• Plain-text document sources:
····················

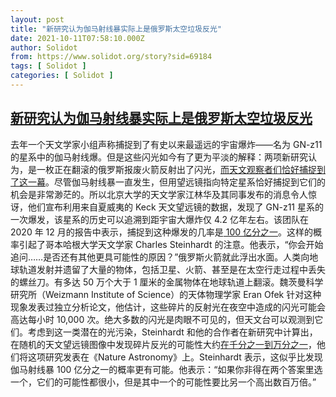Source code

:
 ```yaml
---
layout: post
title: "新研究认为伽马射线暴实际上是俄罗斯太空垃圾反光"
date: 2021-10-11T07:58:10.000Z
author: Solidot
from: https://www.solidot.org/story?sid=69184
tags: [ Solidot ]
categories: [ Solidot ]
---
```

<!--1633939090000-->
[新研究认为伽马射线暴实际上是俄罗斯太空垃圾反光](https://www.solidot.org/story?sid=69184)
------

<div>
去年一个天文学家小组声称捕捉到了有史以来最遥远的宇宙爆炸——名为 GN-z11 的星系中的伽马射线爆。但是这些闪光如今有了更为平淡的解释：两项新研究认为，是一枚正在翻滚的俄罗斯报废火箭反射出了闪光，<a href="https://www.science.org/content/article/distant-cosmic-explosion-was-actually-russian-space-junk-new-studies-argue">而天文观察者们恰好捕捉到了这一幕</a>。尽管伽马射线暴一直发生，但用望远镜指向特定星系恰好捕捉到它们的机会是非常渺茫的。所以北京大学的天文学家江林华及其同事发布的消息令人惊讶，他们宣布利用来自夏威夷的 Keck 天文望远镜的数据，发现了 GN-z11 星系的一次爆发，该星系的历史可以追溯到距宇宙大爆炸仅 4.2 亿年左右。该团队在 2020 年 12 月的报告中表示，捕捉到这种爆发的几率是<a href="https://www.nature.com/articles/s41550-020-01266-z"> 100 亿分之一</a>。这样的概率引起了哥本哈根大学天文学家 Charles Steinhardt 的注意。他表示，“你会开始追问……是否还有其他更具可能性的原因？”俄罗斯火箭就此浮出水面。人类向地球轨道发射并遗留了大量的物体，包括卫星、火箭、甚至是在太空行走过程中丢失的螺丝刀。有多达 50 万个大于 1 厘米的金属物体在地球轨道上翻滚。魏茨曼科学研究所（Weizmann Institute of Science）的天体物理学家 Eran Ofek 针对这种现象发表过独立分析论文，他估计，这些碎片的反射光在夜空中造成的闪光可能会高达每小时 10,000 次。绝大多数的闪光是肉眼不可见的，但天文台可以观测到它们。考虑到这一类潜在的光污染，Steinhardt 和他的合作者在新研究中计算出，在随机的天文望远镜图像中发现碎片反光的可能性大约<a href="https://www.nature.com/articles/s41550-021-01473-2" target="_blank">在千分之一到万分之一</a>，他们将这项研究发表在《Nature Astronomy》上。Steinhardt 表示，这似乎比发现伽马射线暴 100 亿分之一的概率更有可能。他表示：“如果你非得在两个答案里选一个，它们的可能性都很小，但是其中一个的可能性要比另一个高出数百万倍。”
</div>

····················

• WORK TO BE COMPLETED:
Find every line in the records that has the string "story", then state how many there are and nothing else.

• RESPONSE TO THIS EXERCISE:
2